Clifton Rugby Football Club is an English rugby union club founded in Clifton, Bristol. Over the years the club's home games have been played in a variety of locations in northern Bristol, though never in Clifton itself; since 1976 they have been based at the southern end of Cribbs Causeway. Clifton RFC play in the fourth tier of the English rugby union league system; National League 2 West.

History
Clifton RFC is Bristol's oldest club, and one of the oldest in the world. Clifton Rugby Club was formed on 27 September 1872 at the Kings Arms on Blackboy Hill in Clifton, Bristol.

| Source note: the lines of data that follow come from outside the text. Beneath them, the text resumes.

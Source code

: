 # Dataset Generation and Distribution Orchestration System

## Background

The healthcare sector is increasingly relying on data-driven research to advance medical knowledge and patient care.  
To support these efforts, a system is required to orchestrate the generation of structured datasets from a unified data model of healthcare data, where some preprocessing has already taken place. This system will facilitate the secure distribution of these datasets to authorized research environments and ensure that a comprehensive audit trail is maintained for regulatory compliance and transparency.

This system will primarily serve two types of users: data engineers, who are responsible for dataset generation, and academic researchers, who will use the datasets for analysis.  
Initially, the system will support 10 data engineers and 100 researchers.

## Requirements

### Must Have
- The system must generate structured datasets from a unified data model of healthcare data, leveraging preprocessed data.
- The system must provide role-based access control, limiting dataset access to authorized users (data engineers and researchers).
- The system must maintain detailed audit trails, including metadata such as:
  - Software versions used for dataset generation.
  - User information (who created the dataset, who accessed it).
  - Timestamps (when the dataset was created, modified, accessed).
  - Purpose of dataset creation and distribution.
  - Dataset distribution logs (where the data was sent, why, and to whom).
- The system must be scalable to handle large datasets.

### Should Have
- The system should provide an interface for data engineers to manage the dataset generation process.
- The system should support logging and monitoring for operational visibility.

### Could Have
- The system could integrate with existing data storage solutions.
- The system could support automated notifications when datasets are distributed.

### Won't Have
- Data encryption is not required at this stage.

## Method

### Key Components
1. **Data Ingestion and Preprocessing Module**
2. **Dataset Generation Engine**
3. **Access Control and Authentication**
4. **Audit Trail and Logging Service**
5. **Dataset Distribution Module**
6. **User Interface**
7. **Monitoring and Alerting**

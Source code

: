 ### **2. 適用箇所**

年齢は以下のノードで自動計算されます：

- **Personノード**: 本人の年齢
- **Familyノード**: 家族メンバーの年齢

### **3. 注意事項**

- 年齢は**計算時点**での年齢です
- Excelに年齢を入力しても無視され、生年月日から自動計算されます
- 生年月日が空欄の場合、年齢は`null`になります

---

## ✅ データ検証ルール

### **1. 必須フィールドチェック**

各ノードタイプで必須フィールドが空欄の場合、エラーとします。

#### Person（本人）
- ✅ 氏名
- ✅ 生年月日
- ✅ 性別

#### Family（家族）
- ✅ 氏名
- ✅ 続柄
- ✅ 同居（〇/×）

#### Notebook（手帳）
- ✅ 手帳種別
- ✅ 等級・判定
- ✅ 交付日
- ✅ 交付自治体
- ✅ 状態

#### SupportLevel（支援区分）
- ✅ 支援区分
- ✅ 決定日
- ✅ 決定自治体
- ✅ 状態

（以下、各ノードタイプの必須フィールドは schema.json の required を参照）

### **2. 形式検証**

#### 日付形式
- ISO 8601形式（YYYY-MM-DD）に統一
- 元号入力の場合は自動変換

The pub still stands, although it was rebuilt in 1902, and refurbished in the late 1990s. Clifton is the 32nd oldest club in the United Kingdom, the 21st oldest in England, the 2nd oldest in the South West (Bath Rugby older by seven years) and the oldest in Bristol. In 1909 a combined Bristol and Clifton RFC team, captained by Percy Down, lost to Australia 11–3.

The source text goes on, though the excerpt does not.